AVAILABLE DATA:
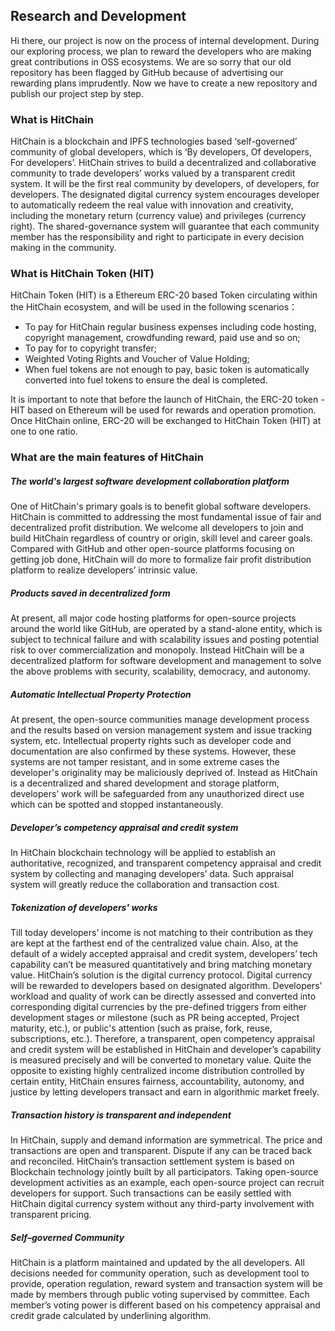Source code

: ## Research and Development
Hi there, our project is now on the process of internal development. During our exploring process, we plan to reward the developers who are making great contributions in OSS ecosystems. We are so sorry that our old repository has been flagged by GitHub because of advertising our rewarding plans imprudently. Now we have to create a new repository and publish our project step by step.

### What is HitChain
HitChain is a blockchain and IPFS technologies based ‘self-governed’ community of global developers, which is ‘By developers, Of developers, For developers’. HitChain strives to build a decentralized and collaborative community to trade developers’ works valued by a transparent credit system. It will be the first real community by developers, of developers, for developers. The designated digital currency system encourages developer to automatically redeem the real value with innovation and creativity, including the monetary return (currency value) and privileges (currency right). The shared-governance system will guarantee that each community member has the responsibility and right to participate in every decision making in the community.

### What is HitChain Token (HIT)
HitChain Token (HIT) is a Ethereum ERC-20 based Token circulating within the HitChain ecosystem, and will be used in the following scenarios：

- To pay for HitChain regular business expenses including code hosting, copyright management, crowdfunding reward, paid use and so on;
- To pay for to copyright transfer;
- Weighted Voting Rights and Voucher of Value Holding;
- When fuel tokens are not enough to pay, basic token is automatically converted into fuel tokens to ensure the deal is completed.

It is important to note that before the launch of HitChain, the ERC-20 token - HIT based on Ethereum will be used for rewards and operation promotion. Once HitChain online, ERC-20 will be exchanged to HitChain Token (HIT) at one to one ratio.

### What are the main features of HitChain
##### The world's largest software development collaboration platform
One of HitChain's primary goals is to benefit global software developers. HitChain is committed to addressing the most fundamental issue of fair and decentralized profit distribution. We welcome all developers to join and build HitChain regardless of country or origin, skill level and career goals. Compared with GitHub and other open-source platforms focusing on getting job done, HitChain will do more to formalize fair profit distribution platform to realize developers’ intrinsic value.

##### Products saved in decentralized form 
At present, all major code hosting platforms for open-source projects around the world like GitHub, are operated by a stand-alone entity, which is subject to technical failure and with scalability issues and posting potential risk to over commercialization and monopoly. 
Instead HitChain will be a decentralized platform for software development and management to solve the above problems with security, scalability, democracy, and autonomy.

##### Automatic Intellectual Property Protection
At present, the open-source communities manage development process and the results based on version management system and issue tracking system, etc. Intellectual property rights such as developer code and documentation are also confirmed by these systems. However, these systems are not tamper resistant, and in some extreme cases the developer's originality may be maliciously deprived of. Instead as HitChain is a decentralized and shared development and storage platform, developers’ work will be safeguarded from any unauthorized direct use which can be spotted and stopped instantaneously.

##### Developer’s competency appraisal and credit system 
In HitChain blockchain technology will be applied to establish an authoritative, recognized, and transparent competency appraisal and credit system by collecting and managing developers’ data. Such appraisal system will greatly reduce the collaboration and transaction cost.

##### Tokenization of developers' works
 Till today developers’ income is not matching to their contribution as they are kept at the farthest end of the centralized value chain. Also, at the default of a widely accepted appraisal and credit system, developers’ tech capability can’t be measured quantitatively and bring matching monetary value. HitChain’s solution is the digital currency protocol. Digital currency will be rewarded to developers based on designated algorithm. Developers' workload and quality of work can be directly assessed and converted into corresponding digital currencies by the pre-defined triggers from either development stages or milestone (such as PR being accepted, Project maturity, etc.), or public's attention (such as praise, fork, reuse, subscriptions, etc.). Therefore, a transparent, open competency appraisal and credit system will be established in HitChain and developer’s capability is measured precisely and will be converted to monetary value. Quite the opposite to existing highly centralized income distribution controlled by certain entity, HitChain ensures fairness, accountability, autonomy, and justice by letting developers transact and earn in algorithmic market freely.

##### Transaction history is transparent and independent 
In HitChain, supply and demand information are symmetrical. The price and transactions are open and transparent. Dispute if any can be traced back and reconciled. HitChain’s transaction settlement system is based on Blockchain technology jointly built by all participators. Taking open-source development activities as an example, each open-source project can recruit developers for support. Such transactions can be easily settled with HitChain digital currency system without any third-party involvement with transparent pricing.

##### Self–governed Community
HitChain is a platform maintained and updated by the all developers. All decisions needed for community operation, such as development tool to provide, operation regulation, reward system and transaction system will be made by members through public voting supervised by committee. Each member’s voting power is different based on his competency appraisal and credit grade calculated by underlining algorithm.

WHAT IS BEING ASKED:
With the line that has "##### The world's" as the first and the line that has "##### Automatic Intellectual" as the last, repeat exactly that run of lines above and no more.

EXERCISE RESPONSE:
##### The world's largest software development collaboration platform
One of HitChain's primary goals is to benefit global software developers. HitChain is committed to addressing the most fundamental issue of fair and decentralized profit distribution. We welcome all developers to join and build HitChain regardless of country or origin, skill level and career goals. Compared with GitHub and other open-source platforms focusing on getting job done, HitChain will do more to formalize fair profit distribution platform to realize developers’ intrinsic value.

##### Products saved in decentralized form 
At present, all major code hosting platforms for open-source projects around the world like GitHub, are operated by a stand-alone entity, which is subject to technical failure and with scalability issues and posting potential risk to over commercialization and monopoly. 
Instead HitChain will be a decentralized platform for software development and management to solve the above problems with security, scalability, democracy, and autonomy.

##### Automatic Intellectual Property Protection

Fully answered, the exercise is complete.